The first substrate SUB can include glass, plastic, or a flexible polymer film. For example, the flexible polymer film can be made of any one of polyethylene terephthalate (PET), polycarbonate (PC), acrylonitrile-butadiene-styrene copolymer (ABS), polymethyl methacrylate (PMMA), polyethylene naphthalate (PEN), polyether sulfone (PES), cyclic olefin copolymer (COC), triacetylcellulose (TAC) film, polyvinyl alcohol (PVA) film, polyimide (PI) film, and polystyrene (PS), which is only an example and is not necessarily limited thereto.

Meanwhile, at least one of the data driving circuit 120 and the gate driving circuit 130 can be disposed in the display area DA of the display panel 110. For example, at least one of the data driving circuit 120 and the gate driving circuit 130 can be disposed so as not to overlap with the subpixels SP, or can be disposed so as to partially or completely overlap with the subpixels SP.

If a gate line GL selected by the gate driving circuit 130 is driven, the data driving circuit 120 can convert the image data Data received from the display controller 140 into an analog data voltage and supply the converted image data to a plurality of data lines DL.

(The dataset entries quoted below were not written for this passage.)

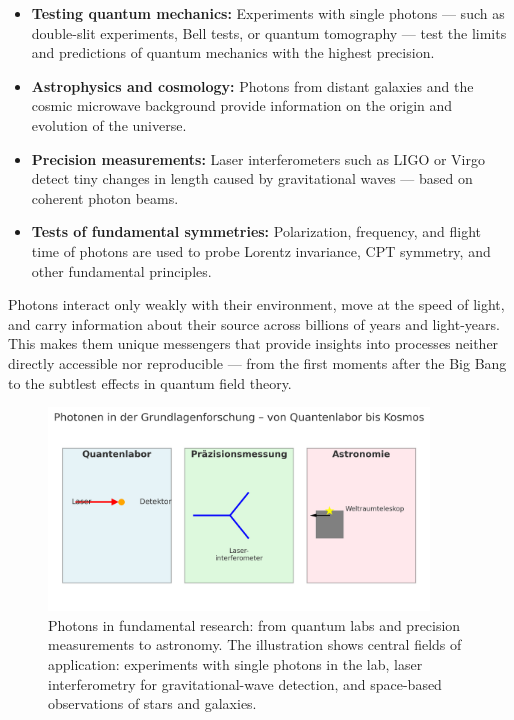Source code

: \begin{itemize}
	\item \textbf{Testing quantum mechanics:} Experiments with single photons — such as double-slit experiments, Bell tests, or quantum tomography — test the limits and predictions of quantum mechanics with the highest precision.
	\item \textbf{Astrophysics and cosmology:} Photons from distant galaxies and the cosmic microwave background provide information on the origin and evolution of the universe.
	\item \textbf{Precision measurements:} Laser interferometers such as LIGO or Virgo detect tiny changes in length caused by gravitational waves — based on coherent photon beams.
	\item \textbf{Tests of fundamental symmetries:} Polarization, frequency, and flight time of photons are used to probe Lorentz invariance, CPT symmetry, and other fundamental principles.
\end{itemize}
\vspace{1em}
\begin{tcolorbox}[physikbox, title={Photons as Messengers of Natural Laws}, label={box:photonen_grundlagen}]
	\small
	Photons interact only weakly with their environment, move at the speed of light, and carry information about their source across billions of years and light-years.  
	This makes them unique messengers that provide insights into processes neither directly accessible nor reproducible — from the first moments after the Big Bang to the subtlest effects in quantum field theory.
\end{tcolorbox}
\newpage
\noindent
\begin{figure}[H]
	\centering
	\includegraphics[width=0.9\textwidth]{bilder/photonen_grundlagenforschung.png}
	\caption{Photons in fundamental research: 
		from quantum labs and precision measurements to astronomy. 
		The illustration shows central fields of application: 
		experiments with single photons in the lab, laser interferometry for gravitational-wave detection, and space-based observations of stars and galaxies.}
	\label{fig:photonen_grundlagen}
\end{figure}

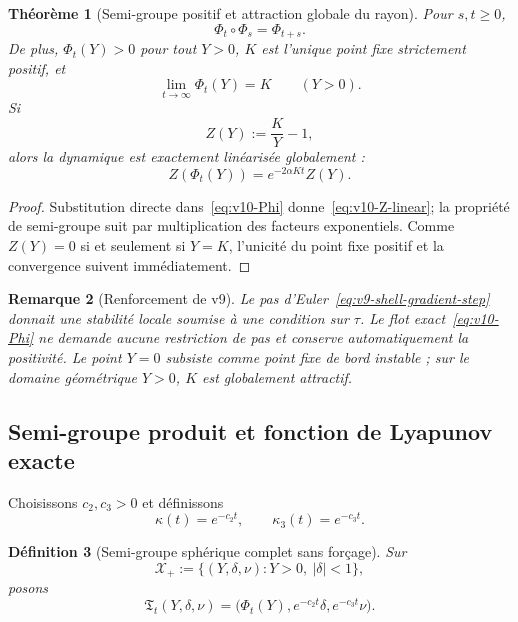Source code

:\documentclass[11pt,a4paper]{article}
\newtheorem{theorem}{Théorème}[section]
\newtheorem{definition}[theorem]{Définition}
\newtheorem{remark}[theorem]{Remarque}
\begin{document}
\begin{theorem}[Semi-groupe positif et attraction globale du rayon]\label{thm:v10-radial-global}
Pour $s,t\ge0$,
\begin{equation}\label{eq:v10-Phi-semigroup}
 \Phi_t\circ\Phi_s=\Phi_{t+s}.
\end{equation}
De plus, $\Phi_t(Y)>0$ pour tout $Y>0$, $K$ est l'unique point fixe strictement positif, et
\[
 \lim_{t\to\infty}\Phi_t(Y)=K
 \qquad(Y>0).
\]
Si
\begin{equation}\label{eq:v10-Z}
 Z(Y):=\frac{K}{Y}-1,
\end{equation}
alors la dynamique est exactement linéarisée globalement :
\begin{equation}\label{eq:v10-Z-linear}
 \boxed{Z(\Phi_t(Y))=e^{-2\alpha Kt}Z(Y).}
\end{equation}
\end{theorem}

\begin{proof}
Substitution directe dans~\eqref{eq:v10-Phi} donne~\eqref{eq:v10-Z-linear}; la propriété de semi-groupe suit par multiplication des facteurs exponentiels. Comme $Z(Y)=0$ si et seulement si $Y=K$, l'unicité du point fixe positif et la convergence suivent immédiatement.
\end{proof}

\begin{remark}[Renforcement de v9]
Le pas d'Euler~\eqref{eq:v9-shell-gradient-step} donnait une stabilité locale soumise à une condition sur $\tau$. Le flot exact~\eqref{eq:v10-Phi} ne demande aucune restriction de pas et conserve automatiquement la positivité. Le point $Y=0$ subsiste comme point fixe de bord instable ; sur le domaine géométrique $Y>0$, $K$ est globalement attractif.
\end{remark}

\subsection{Semi-groupe produit et fonction de Lyapunov exacte}

Choisissons $c_2,c_3>0$ et définissons
\begin{equation}\label{eq:v10-kappas}
 \kappa(t)=e^{-c_2t},\qquad
 \kappa_3(t)=e^{-c_3t}.
\end{equation}

\begin{definition}[Semi-groupe sphérique complet sans forçage]\label{def:v10-product-flow}
Sur
\[
 \mathcal X_+:=\{(Y,\delta,\nu):Y>0,\ |\delta|<1\},
\]
posons
\begin{equation}\label{eq:v10-product-flow}
 \boxed{
 \mathfrak T_t(Y,\delta,\nu)
 =\bigl(\Phi_t(Y),e^{-c_2t}\delta,e^{-c_3t}\nu\bigr).}
\end{equation}
\end{definition}
\end{document}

The data driving circuit 120 can be connected to, but not limited to, one side (e.g., the upper side or the lower side) of the display panel 110. Depending on the driving method and the panel design method, the data driving circuit 120 can be connected to, but not limited to, both sides (e.g., the upper side and the lower side) of the display panel 110, or can be connected to two or more of the four sides (e.g., the upper side, the lower side, the left side, and the right side) of the display panel 110.

The data driving circuit 120 according to the embodiments of the present disclosure can reduce the data settling time through data overdriving compensation for the data voltage, thereby minimizing or reducing the luminance variation according to the position within the display area DA.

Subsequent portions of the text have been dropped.